Transformada pelas lembranças, senti meu olhos úmidos. Mistura de cheiros e
sabores. Lembrança das noites passadas naquelas calçadas. Os namorados e os
cinemas. A juventude meio rebelde. E aquele ‘maldito’ boteco Opção – que tem
exatamente a mesma atmosfera há sei lá quantos anos. Maldito no sentido bom da
palavra, se é que é possível.
E por fim João
Pessoa que me abraçou com o vento e me lambuzou de maresia. Me acordou todas as
manhã – as 5 horas! – com o sol inundando o quarto.
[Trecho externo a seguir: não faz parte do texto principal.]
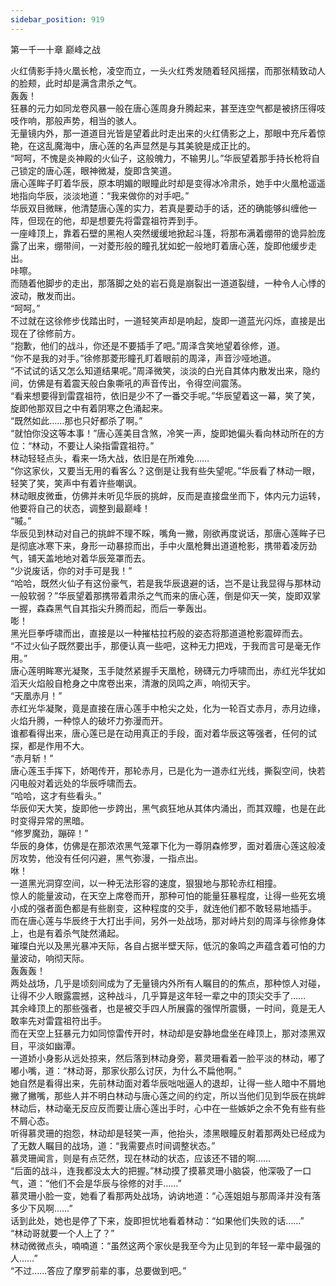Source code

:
 ```yaml
---
sidebar_position: 919
---
```

 第一千一十章 巅峰之战


火红倩影手持火凰长枪，凌空而立，一头火红秀发随着轻风摇摆，而那张精致动人的脸颊，此时却是满含肃杀之气。  
轰轰！  
狂暴的元力如同龙卷风暴一般在唐心莲周身升腾起来，甚至连空气都是被挤压得吱吱作响，那般声势，相当的骇人。  
无量镜内外，那一道道目光皆是望着此时走出来的火红倩影之上，那眼中充斥着惊艳，在这乱魔海中，唐心莲的名声显然是与其美貌是成正比的。  
“呵呵，不愧是炎神殿的火仙子，这般魄力，不输男儿。”华辰望着那手持长枪将自己锁定的唐心莲，眼神微凝，旋即含笑道。  
唐心莲眸子盯着华辰，原本明媚的眼瞳此时却是变得冰冷肃杀，她手中火凰枪遥遥地指向华辰，淡淡地道：“我来做你的对手吧。”  
华辰双目微眯，他清楚唐心莲的实力，若真是要动手的话，还的确能够纠缠他一阵，但现在的他，却是想要先将雷霆祖符弄到手。  
一座峰顶上，靠着石壁的黑袍人突然缓缓地掀起斗篷，将那布满着绷带的诡异脸庞露了出来，绷带间，一对菱形般的瞳孔犹如蛇一般地盯着唐心莲，旋即他缓步走出。  
咔嚓。  
而随着他脚步的走出，那落脚之处的岩石竟是崩裂出一道道裂缝，一种令人心悸的波动，散发而出。  
“呵呵。”  
不过就在这徐修步伐踏出时，一道轻笑声却是响起，旋即一道蓝光闪烁，直接是出现在了徐修前方。  
“抱歉，他们的战斗，你还是不要插手了吧。”周泽含笑地望着徐修，道。  
“你不是我的对手。”徐修那菱形瞳孔盯着眼前的周泽，声音沙哑地道。  
“不试试的话又怎么知道结果呢。”周泽微笑，淡淡的白光自其体内散发出来，隐约间，仿佛是有着震天般白象嘶吼的声音传出，令得空间震荡。  
“看来想要得到雷霆祖符，依旧是少不了一番交手呢。”华辰望着这一幕，笑了笑，旋即他那双目之中有着阴寒之色涌起来。  
“既然如此……那也只好都杀了啊。”  
“就怕你没这等本事！”唐心莲美目含煞，冷笑一声，旋即她偏头看向林动所在的方位：“林动，不要让人染指雷霆祖符。”  
林动轻轻点头，看来一场大战，依旧是在所难免……  
“你这家伙，又要当无用的看客么？这倒是让我有些失望呢。”华辰看了林动一眼，轻笑了笑，笑声中有着许些嘲讽。  
林动眼皮微垂，仿佛并未听见华辰的挑衅，反而是直接盘坐而下，体内元力运转，他要将自己的状态，调整到最巅峰！  
“嘁。”  
华辰见到林动对自己的挑衅不理不睬，嘴角一撇，刚欲再度说话，那唐心莲眸子已是彻底冰寒下来，身形一动暴掠而出，手中火凰枪舞出道道枪影，携带着凌厉劲气，铺天盖地地对着华辰笼罩而去。  
“少说废话，你的对手可是我！”  
“哈哈，既然火仙子有这份豪气，若是我华辰退避的话，岂不是让我显得与那林动一般软弱？”华辰望着那携带着肃杀之气而来的唐心莲，倒是仰天一笑，旋即双掌一握，森森黑气自其指尖升腾而起，而后一拳轰出。  
嘭！  
黑光巨拳呼啸而出，直接是以一种摧枯拉朽般的姿态将那道道枪影震碎而去。  
“不过火仙子既然要出手，那便认真一些吧，这种无力把戏，于我而言可是毫无作用。”  
唐心莲明眸寒光凝聚，玉手陡然紧握手天凰枪，磅礴元力呼啸而出，赤红光华犹如滔天火焰般自枪身之中席卷出来，清澈的凤鸣之声，响彻天宇。  
“天凰赤月！”  
赤红光华凝聚，竟是直接在唐心莲手中枪尖之处，化为一轮百丈赤月，赤月边缘，火焰升腾，一种惊人的破坏力弥漫而开。  
谁都看得出来，唐心莲已是在动用真正的手段，面对着华辰这等强者，任何的试探，都是作用不大。  
“赤月斩！”  
唐心莲玉手挥下，娇喝传开，那轮赤月，已是化为一道赤红光线，撕裂空间，快若闪电般对着远处的华辰呼啸而去。  
“哈哈，这才有些看头。”  
华辰仰天大笑，旋即他一步跨出，黑气疯狂地从其体内涌出，而其双瞳，也是在此时变得异常的黑暗。  
“修罗魔劲，蹦碎！”  
华辰的身体，仿佛是在那浓浓黑气笼罩下化为一尊阴森修罗，面对着唐心莲这般凌厉攻势，他没有任何闪避，黑气弥漫，一指点出。  
咻！  
一道黑光洞穿空间，以一种无法形容的速度，狠狠地与那轮赤红相撞。  
惊人的能量波动，在天空上席卷而开，那种可怕的能量狂暴程度，让得一些死玄境小成的强者面色都是有些剧变，这种程度的交手，就连他们都不敢轻易地插手。  
而在唐心莲与华辰终于大打出手间，另外一处战场，那对峙片刻的周泽与徐修身体上，也是有着杀气陡然涌起。  
璀璨白光以及黑光暴冲天际，各自占据半壁天际，低沉的象鸣之声蕴含着可怕的力量波动，响彻天际。  
轰轰轰！  
两处战场，几乎是顷刻间成为了无量镜内外所有人瞩目的的焦点，那种惊人对碰，让得不少人眼露震撼，这种战斗，几乎算是这年轻一辈之中的顶尖交手了……  
其余峰顶上的那些强者，也是被交手四人所展露的强悍所震慑，一时间，竟是无人敢率先对雷霆祖符出手。  
而在天空上狂暴元力如同惊雷传开时，林动却是安静地盘坐在峰顶上，那对漆黑双目，平淡如幽潭。  
一道娇小身影从远处掠来，然后落到林动身旁，慕灵珊看着一脸平淡的林动，嘟了嘟小嘴，道：“林动哥，那家伙那么讨厌，为什么不扁他啊。”  
她自然是看得出来，先前林动面对着华辰咄咄逼人的退却，让得一些人暗中不屑地撇了撇嘴，那些人并不明白林动与唐心莲之间的约定，所以当他们见到华辰在挑衅林动后，林动毫无反应反而要让唐心莲出手时，心中在一些嫉妒之余不免有些有些不屑心态。  
听得慕灵珊的抱怨，林动却是轻笑一声，他抬头，漆黑眼瞳反射着那两处已经成为了无数人瞩目的战场，道：“我需要点时间调整状态。”  
慕灵珊闻言，则是有点茫然，现在林动的状态，应该还不错的啊……  
“后面的战斗，连我都没太大的把握。”林动摸了摸慕灵珊小脑袋，他深吸了一口气，道：“他们不会是华辰与徐修的对手……”  
慕灵珊小脸一变，她看了看那两处战场，讷讷地道：“心莲姐姐与那周泽并没有落多少下风啊……”  
话到此处，她也是停了下来，旋即担忧地看着林动：“如果他们失败的话……”  
“林动哥就要一个人上了？”  
林动微微点头，喃喃道：“虽然这两个家伙是我至今为止见到的年轻一辈中最强的人……”  
“不过……答应了摩罗前辈的事，总要做到吧。”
Que me permitiu trabalhar
de vestido e sem meia calça. Preencheu meu ser de alegria e de suas comidas
típicas – e fortes! Com o sotaque arrastado. Com a água quente saindo das
torneiras. Com a sensação de já ter estado naquele lugar, mesmo sem nunca ter
pisado na cidade antes. A visão do mar e as variações de verde. Cada hora do
dia um verde diferente – às vezes turvo, às vezes claro.
O vento forte e
contínuo que bagunça a roupa, que embaraça o cabelo e que carrega areia para
todo canto. Vento impressionante, incansável. Que provoca arrepios. Que grita
durante a noite e refresca os dias. E então a imagem final – na ultima noite –
é de uma lua refletida na água do mar. Prateando as ondas, acinzentando a
areia. As luzes dos barcos espalhas ao longe. O vento que leva e traz as nuvens
que escondem a lua e então, de novo trazem seu brilho. E mais uma vez me sinto
mole, boquiaberta. Parada. Com aquela sensação de não pertencer aquele lugar,
mas com uma nostalgia amiga. Como se tudo aquilo fizesse parte de mim.